Computational Science Asked by Ofdow on December 5, 2020
I am currently working on a DNS turbulent solver and I would like to compare my IHT simulations to papers. Those papers show the Probability Density Function of the velocity field:
I would like to reproduce this figure from data. I have access to all the velocity fields at any point during the simulation. I don’t understand how to compute this PDF from a 3D velocity field or how to take into account all my data.
I don’t really know where I am struggling. I suppose it is with the definition of the PDF. I also don’t understand the axes on that figure. Why the $x$ axis is $x$ and not the $v_x$ values if we are taking the PDF of the $v_x$?
I tried to mess around with scipy.stats.norm.pdf
but I am sure I do not understand how to use it.

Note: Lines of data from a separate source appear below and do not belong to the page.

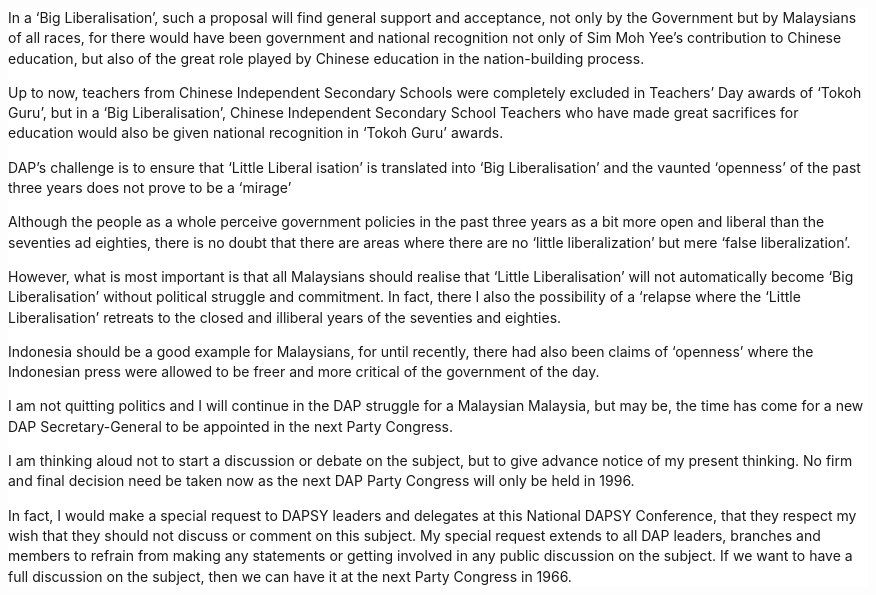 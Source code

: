 In a ‘Big Liberalisation’, such a proposal will find general support and acceptance, not only by the Government but by Malaysians of all races, for there would have been government and national recognition not only of Sim Moh Yee’s contribution to Chinese education, but also of the great role played by Chinese education in the nation-building process.

Up to now, teachers from Chinese Independent Secondary Schools were completely excluded in Teachers’ Day awards of ‘Tokoh Guru’, but in a ‘Big Liberalisation’, Chinese Independent Secondary School Teachers who have made great sacrifices for education would also be given national recognition in ‘Tokoh Guru’ awards.

DAP’s challenge is to ensure that ‘Little Liberal isation’ is translated into ‘Big Liberalisation’ and the vaunted ‘openness’ of the past three years does not prove to be a ‘mirage’

Although the people as a whole perceive government policies in the past three years as a bit more open and liberal than the seventies ad eighties, there is no doubt that there are areas where there are no ‘little liberalization’ but mere ‘false liberalization’.

However, what is most important is that all Malaysians should realise that ‘Little Liberalisation’ will not automatically become ‘Big Liberalisation’ without political struggle and commitment. In fact, there I also the possibility of a ‘relapse where the ‘Little Liberalisation’ retreats to the closed and illiberal years of the seventies and eighties.

Indonesia should be a good example for Malaysians, for until recently, there had also been claims of ‘openness’ where the Indonesian press were allowed to be freer and more critical of the government of the day.

I am not quitting politics and I will continue in the DAP struggle for a Malaysian Malaysia, but may be, the time has come for a new DAP Secretary-General to be appointed in the next Party Congress.

I am thinking aloud not to start a discussion or debate on the subject, but to give advance notice of my present thinking. No firm and final decision need be taken now as the next DAP Party Congress will only be held in 1996.

In fact, I would make a special request to DAPSY leaders and delegates at this National DAPSY Conference, that they respect my wish that they should not discuss or comment on this subject. My special request extends to all DAP leaders, branches and members to refrain from making any statements or getting involved in any public discussion on the subject. If we want to have a full discussion on the subject, then we can have it at the next Party Congress in 1966.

It looks like what they label as $x$ is $v_x$ normalized to have mean 0 and standard deviation 1. It shouldn't be called $x$ really. To get what they call $x$, first you measure a bunch of particle velocities projected onto a single axis of velocity. The velocity of a particle in 3 dimensions would have 3 components and you just take one of them. Then subtract the sample mean and divide by the sample standard deviation. Then apply some sort of smoothing or histogram so you get a frequency curve. The y axis is a little confusing because it's a log-scale plot, which is why you see a quadratic shape instead of a bell curve.